There’s a scene in the movie Up in the Air where Ryan Bingham’s (George Clooney) protégé, Natalie Keener (Anna Kendrick), has just been dumped by her boyfriend. Ryan and his road girlfriend, Alex Goran (Vera Farmiga), are in the bar listening to her tale of woe. She starts to talk about her plan for happiness, how she’d had everything figured out. And she listed what she was looking for in a mate. I can’t find a clip of this scene, and I don’t remember her list verbatim, but it went something like this. He has to be 2-5 years older than I am, the oldest of 2-3 siblings at least one of whom is a sister, 4-5 inches taller than I am (I don’t know about you, but at this point I’m thinking that the incidence on this is getting pretty darn low), graduate of an ivy league school, employed in a white collar job with a clear path to the top, and have a one-syllable name (although she compromised here because her boyfriend’s name was Brian). They’d met in college, and since he mostly fit her criteria, she turned down a job offer in San Francisco to move with him to Nebraska.

I thought to myself as I watched Ryan and Alex try not to shake their heads and roll their eyes while they were listening to this, “Is this what I look like when clients call and run down the list of qualifications they are looking for in a participant? And are clients as off the mark as Natalie?” Do research users spend all this time and effort (not to mention money) and get results or do they end up on the wrong end of a Dear John text message?

Low incident studies aren’t just costly monetarily speaking, they cost our industry because they burn out our respondents. Are they worth it?

COMMENTS:

I've struggled with this scenario for as long as I've been in the Industry (18 years).

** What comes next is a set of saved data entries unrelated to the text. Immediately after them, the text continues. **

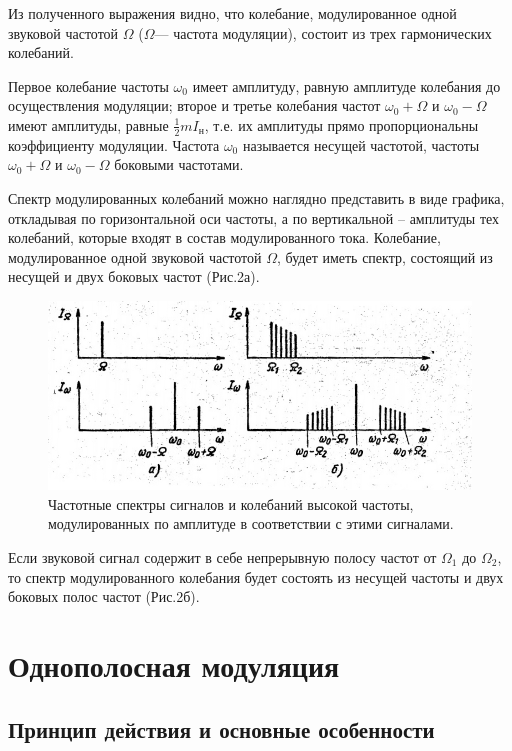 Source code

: Из полученного выражения видно, что колебание, модулированное одной звуковой частотой $\Omega$ ($\Omega$— частота модуляции), состоит из трех гармонических колебаний.

Первое колебание частоты $\omega_0$ имеет амплитуду, равную амплитуде колебания до осуществления модуляции; второе и третье колебания частот $\omega_0+\Omega$ и $\omega_0-\Omega$ имеют амплитуды, равные $\frac12mI_{\text{н}}$, т.е. их амплитуды прямо пропорциональны коэффициенту модуляции. Частота $\omega_0$ называется несущей частотой, частоты $\omega_0+\Omega$ и $\omega_0-\Omega$ боковыми частотами.

Спектр модулированных колебаний можно наглядно представить в виде графика, откладывая по горизонтальной оси частоты, а по вертикальной – амплитуды тех колебаний, которые входят в состав модулированного тока. Колебание, модулированное одной звуковой частотой $\Omega$, будет иметь спектр, состоящий из несущей и двух боковых частот (Рис.2а).

\begin{figure}[h!]
	\centering
	\includegraphics[scale=1.5]{fig/fig2}
	\caption{ Частотные спектры сигналов и колебаний высокой частоты,
	модулированных по амплитуде в соответствии с этими сигналами.}
	\label{fig:fig2}
\end{figure}

Если звуковой сигнал содержит в себе непрерывную полосу частот от $\Omega_1$ до $\Omega_2$, то спектр модулированного колебания будет состоять из несущей частоты и двух боковых полос частот (Рис.2б).

\section{Однополосная модуляция}
\subsection{Принцип действия и основные особенности}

It DOES seem as if it's gotten worse in the last five to eight years though.

Are they worth it? Yes, because the client is willing to spend their marketing dollars to target that specific type person and so as a partner in their efforts we need to assist. This is where potentially leveraging the power of a well-profiled panel can come into play. No panel is going to have data points on every characteristic a client wants, but it can help not having to burn through so many panelists.

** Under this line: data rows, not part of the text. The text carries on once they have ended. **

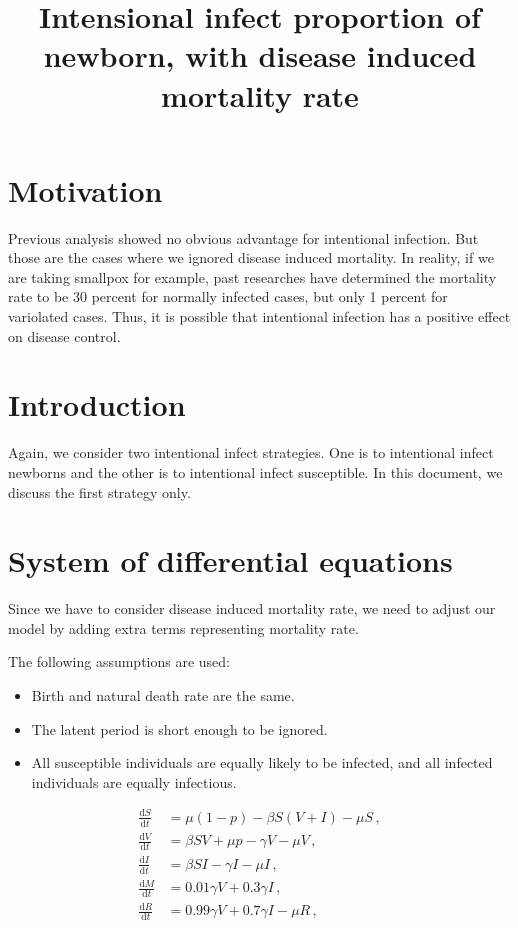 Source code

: \documentclass[12pt]{article}
\title{Intensional infect proportion of newborn, with disease induced mortality rate}
\newcommand\dbyd[2]{\frac{\mathrm d{#1}}{\mathrm d{#2}}}
\begin{document}
\linenumbers
\maketitle

\section{Motivation}

Previous analysis showed no obvious advantage for intentional infection. But those are the cases where we ignored disease induced mortality. In reality, if we are taking smallpox for example, past researches have determined the mortality rate to be 30 percent for normally infected cases, but only 1 percent for variolated cases. Thus, it is possible that intentional infection has a positive effect on disease control.

\section{Introduction}

Again, we consider two intentional infect strategies. One is to intentional infect newborns and the other is to intentional infect susceptible. In this document, we discuss the first strategy only.

\section{System of differential equations}
Since we have to consider disease induced mortality rate, we need to adjust our model by adding extra terms representing mortality rate.

The following assumptions are used:

\begin{itemize}
\item Birth and natural death rate are the same.
\item The latent period is short enough to be ignored.
\item All susceptible individuals are equally likely to be infected, and all infected individuals are equally infectious.
\end{itemize}

\begin{equation}\label{1}
\begin{split}
\dbyd{S}{t}&=\mu(1-p)- \beta S(V+I)-\mu S \,,\\
\dbyd{V}{t}&=\beta SV+\mu p-\gamma V -\mu V\,,\\
\dbyd{I}{t}&=\beta SI-\gamma I -\mu I\,,\\
\dbyd{M}{t}&=0.01\gamma V+0.3\gamma I\,,\\
\dbyd{R}{t}&=0.99\gamma V+0.7\gamma I-\mu R\,,
\end{split}
\end{equation}
\end{document}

Additionally, a well placed "instant survey" done a week or so before actual field asking one or two questions of a large cross-section of the panel can help with gathering info on those questions too specific to the client. No respondents are disqualified and you're spotting those who will.

It's not always this easy and we don't always have the advantage of having a couple weeks before field to get this done, but it might help.

In essence you now have two studies. One with maybe n=20,000 at 100% incidence (pre-identifying) and one n=300 at 40% incidence (guessing), but you deliver what the client needs AND maintain some dignity with your panelists.